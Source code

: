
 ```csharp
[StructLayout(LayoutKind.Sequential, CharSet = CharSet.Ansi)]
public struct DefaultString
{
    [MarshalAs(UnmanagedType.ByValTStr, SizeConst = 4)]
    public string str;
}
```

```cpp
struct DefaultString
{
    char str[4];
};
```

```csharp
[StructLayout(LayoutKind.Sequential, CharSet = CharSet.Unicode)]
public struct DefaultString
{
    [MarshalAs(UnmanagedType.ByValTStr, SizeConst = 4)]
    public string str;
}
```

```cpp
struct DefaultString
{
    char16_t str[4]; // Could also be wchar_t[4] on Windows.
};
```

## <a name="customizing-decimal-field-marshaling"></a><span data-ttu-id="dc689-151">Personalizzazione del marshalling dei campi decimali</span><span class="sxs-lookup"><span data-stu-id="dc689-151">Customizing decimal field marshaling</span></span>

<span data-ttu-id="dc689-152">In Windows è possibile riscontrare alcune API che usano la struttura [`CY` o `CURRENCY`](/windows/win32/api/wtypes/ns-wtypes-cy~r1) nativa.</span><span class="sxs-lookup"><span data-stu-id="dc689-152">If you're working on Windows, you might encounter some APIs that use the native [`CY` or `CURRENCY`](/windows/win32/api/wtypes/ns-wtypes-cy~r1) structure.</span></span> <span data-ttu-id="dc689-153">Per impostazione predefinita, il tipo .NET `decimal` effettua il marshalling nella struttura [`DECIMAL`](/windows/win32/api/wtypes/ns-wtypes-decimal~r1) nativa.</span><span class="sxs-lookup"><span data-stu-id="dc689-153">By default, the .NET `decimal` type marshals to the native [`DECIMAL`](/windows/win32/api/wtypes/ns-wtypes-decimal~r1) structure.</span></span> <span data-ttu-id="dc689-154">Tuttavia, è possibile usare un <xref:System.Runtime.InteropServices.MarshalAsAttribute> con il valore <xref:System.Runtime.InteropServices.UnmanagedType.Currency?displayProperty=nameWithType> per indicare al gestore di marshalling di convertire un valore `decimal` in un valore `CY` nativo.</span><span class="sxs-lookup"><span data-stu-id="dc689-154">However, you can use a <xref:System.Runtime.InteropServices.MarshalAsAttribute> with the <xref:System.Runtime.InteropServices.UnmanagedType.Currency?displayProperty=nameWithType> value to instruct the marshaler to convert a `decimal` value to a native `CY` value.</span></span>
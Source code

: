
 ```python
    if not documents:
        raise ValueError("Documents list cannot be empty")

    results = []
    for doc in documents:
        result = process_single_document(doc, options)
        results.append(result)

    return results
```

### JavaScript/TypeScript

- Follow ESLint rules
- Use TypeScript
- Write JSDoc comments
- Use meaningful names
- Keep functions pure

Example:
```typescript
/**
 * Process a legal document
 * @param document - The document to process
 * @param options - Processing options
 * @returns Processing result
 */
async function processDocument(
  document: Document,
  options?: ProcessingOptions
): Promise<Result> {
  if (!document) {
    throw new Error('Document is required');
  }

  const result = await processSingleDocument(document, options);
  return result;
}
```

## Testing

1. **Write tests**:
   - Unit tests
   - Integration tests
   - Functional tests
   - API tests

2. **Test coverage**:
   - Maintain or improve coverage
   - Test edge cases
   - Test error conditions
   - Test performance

Task statement ->
Reply with the lines from the one that contains "- Functional tests" through the last line of the material above, copied exactly and nothing else.

The answer ->
   - Functional tests
   - API tests

2. **Test coverage**:
   - Maintain or improve coverage
   - Test edge cases
   - Test error conditions
   - Test performance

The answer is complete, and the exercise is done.